Three years vacant; three years grieving.
Sixty cars lined up in the back lawn of the school. With an earthquake, the fear of aftershocks kept everyone from taking shelter inside.
Mr. Otomo sat with his radio on. Tidal wave is rising: 6 meters, 8 meters, 10 meters. Run. People left the warmth of their cars for the higher ground of the second floor in the school. Mrs. Otomo carefully led the three elderly women they bought with them to the evacuation center. Mr. Otomo noticed a large, elderly man, struggling from his wheel chair. This man, the husband of a woman who was coming to their church, would not reach the building in time on his own. Mr. Otomo took him under the shoulder and led him along. As they neared the last row of cars, Mr. Otomo looked toward the ocean and could not see the line of trees, which normally blocked the view of the water. The water was coming. He tried to put the old man on his back, but the man was too heavy. He called over a university student but the student ran right past. The student went to save his dog from the car. Mr. Otomo was on his own. As the water drew closer, the old man turned to his rescuer and with exhaustion in his eyes said, “You go on. I’ll be fine.” Mr. Otomo bowed gently, obeying his request. Before he could reach the steps, the water was to his knees. As he stepped into the building, he turned around to see that the old man, who he had left clinging to a car, was gone.

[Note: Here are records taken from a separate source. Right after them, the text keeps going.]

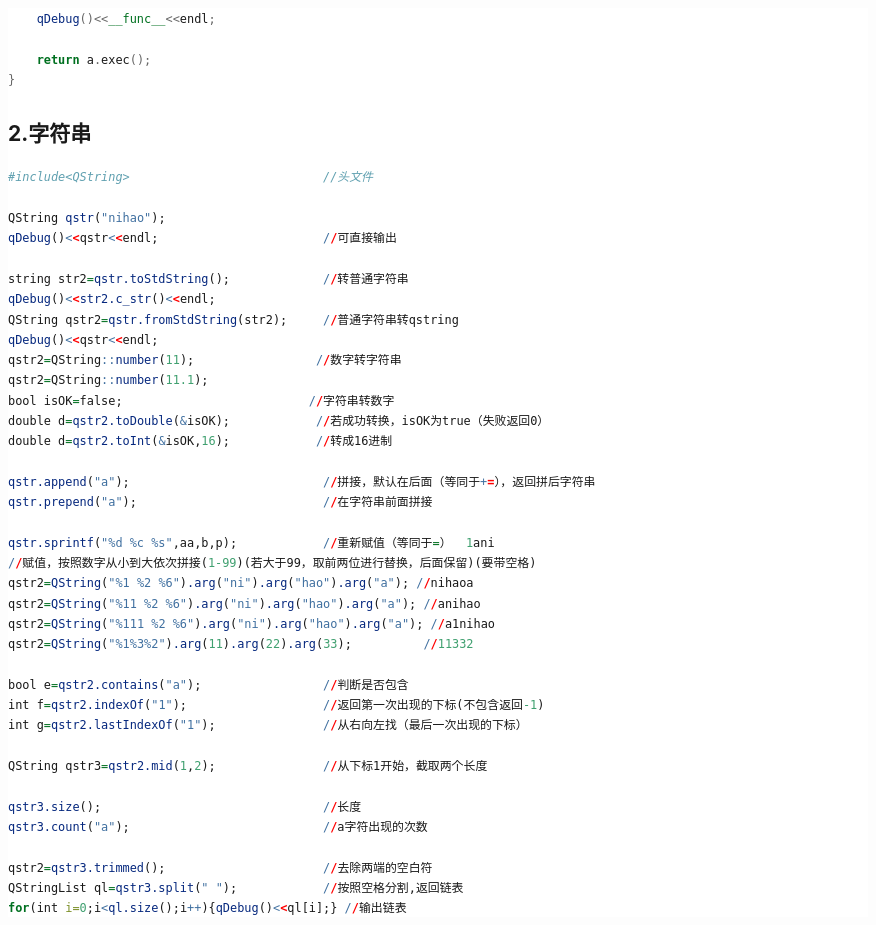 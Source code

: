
 ```c++
    qDebug()<<__func__<<endl;
    
    return a.exec();
}
```





## 2.字符串

```q
#include<QString>							//头文件

QString qstr("nihao");
qDebug()<<qstr<<endl;						//可直接输出

string str2=qstr.toStdString();             //转普通字符串
qDebug()<<str2.c_str()<<endl;
QString qstr2=qstr.fromStdString(str2);     //普通字符串转qstring
qDebug()<<qstr<<endl;
qstr2=QString::number(11);  			   //数字转字符串
qstr2=QString::number(11.1);
bool isOK=false;						  //字符串转数字
double d=qstr2.toDouble(&isOK);			   //若成功转换，isOK为true（失败返回0）
double d=qstr2.toInt(&isOK,16);			   //转成16进制

qstr.append("a");                           //拼接，默认在后面（等同于+=），返回拼后字符串   
qstr.prepend("a");                          //在字符串前面拼接     

qstr.sprintf("%d %c %s",aa,b,p);            //重新赋值（等同于=）  1ani      
//赋值，按照数字从小到大依次拼接(1-99)(若大于99，取前两位进行替换，后面保留)(要带空格)
qstr2=QString("%1 %2 %6").arg("ni").arg("hao").arg("a"); //nihaoa
qstr2=QString("%11 %2 %6").arg("ni").arg("hao").arg("a"); //anihao
qstr2=QString("%111 %2 %6").arg("ni").arg("hao").arg("a"); //a1nihao
qstr2=QString("%1%3%2").arg(11).arg(22).arg(33); 		  //11332

bool e=qstr2.contains("a");                 //判断是否包含             
int f=qstr2.indexOf("1");                   //返回第一次出现的下标(不包含返回-1)
int g=qstr2.lastIndexOf("1");               //从右向左找（最后一次出现的下标）  

QString qstr3=qstr2.mid(1,2);               //从下标1开始，截取两个长度

qstr3.size();                               //长度
qstr3.count("a");                           //a字符出现的次数

qstr2=qstr3.trimmed();                      //去除两端的空白符
QStringList ql=qstr3.split(" ");            //按照空格分割,返回链表
for(int i=0;i<ql.size();i++){qDebug()<<ql[i];} //输出链表     
```

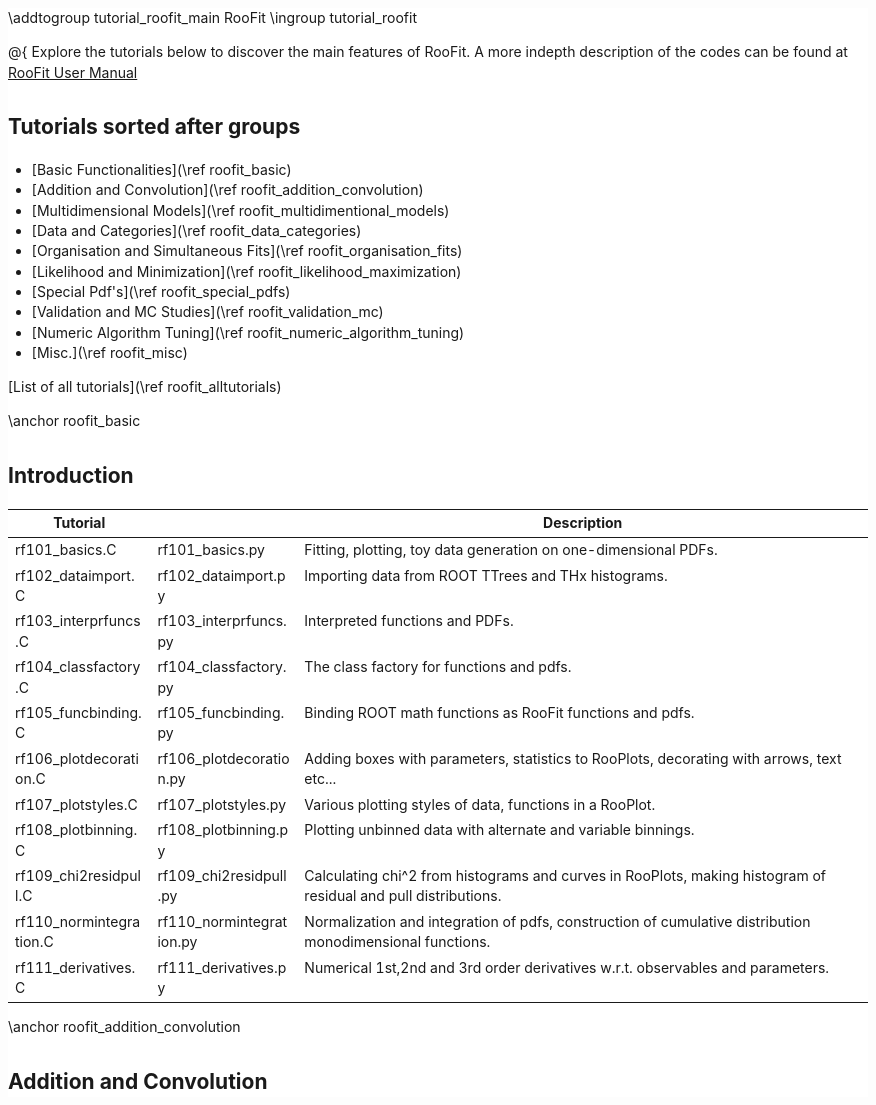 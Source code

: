 \addtogroup tutorial_roofit_main RooFit
\ingroup tutorial_roofit

@{
Explore the tutorials below to discover the main features of RooFit. A more indepth description of the codes can be found at [RooFit User Manual](https://root.cern/download/doc/RooFit_Users_Manual_2.91-33.pdf)


## Tutorials sorted after groups

- [Basic Functionalities](\ref roofit_basic)
- [Addition and Convolution](\ref roofit_addition_convolution)
- [Multidimensional Models](\ref roofit_multidimentional_models)
- [Data and Categories](\ref roofit_data_categories)
- [Organisation and Simultaneous Fits](\ref roofit_organisation_fits)
- [Likelihood and Minimization](\ref roofit_likelihood_maximization)
- [Special Pdf's](\ref roofit_special_pdfs)
- [Validation and MC Studies](\ref roofit_validation_mc)
- [Numeric Algorithm Tuning](\ref roofit_numeric_algorithm_tuning)
- [Misc.](\ref roofit_misc)


[List of all tutorials](\ref roofit_alltutorials)

\anchor roofit_basic
## Introduction

| **Tutorial** || **Description** |
|------|--------|-----------------|
| rf101_basics.C| rf101_basics.py | Fitting, plotting, toy data generation on one-dimensional PDFs.|
| rf102_dataimport.C | rf102_dataimport.py | Importing data from ROOT TTrees and THx histograms.|
| rf103_interprfuncs.C | rf103_interprfuncs.py | Interpreted functions and PDFs.|
| rf104_classfactory.C | rf104_classfactory.py | The class factory for functions and pdfs.|
| rf105_funcbinding.C | rf105_funcbinding.py | Binding ROOT math functions as RooFit functions and pdfs.|
| rf106_plotdecoration.C | rf106_plotdecoration.py | Adding boxes with parameters, statistics to RooPlots, decorating with arrows, text etc...|
| rf107_plotstyles.C | rf107_plotstyles.py | Various plotting styles of data, functions in a RooPlot.|
| rf108_plotbinning.C | rf108_plotbinning.py | Plotting unbinned data with alternate and variable binnings.|
| rf109_chi2residpull.C | rf109_chi2residpull.py | Calculating chi^2 from histograms and curves in RooPlots, making histogram of residual and pull distributions.|
| rf110_normintegration.C | rf110_normintegration.py | Normalization and integration of pdfs, construction of cumulative distribution monodimensional functions.|
| rf111_derivatives.C | rf111_derivatives.py | Numerical 1st,2nd and 3rd order derivatives w.r.t. observables and parameters.|


\anchor roofit_addition_convolution
## Addition and Convolution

His body was found later, one building away.
He was the only person from that center to lose his life that day.
Mr. Otomo and his family lost everything. Their house was flooded and their piano has yet to be found. They’re building a new house now—with the help of Samaritan’s Purse—one that they will use for rest and reaching out to the community. They will have a community garden and a patio for tea. They will invite others in for tea and to plant; to create new life together.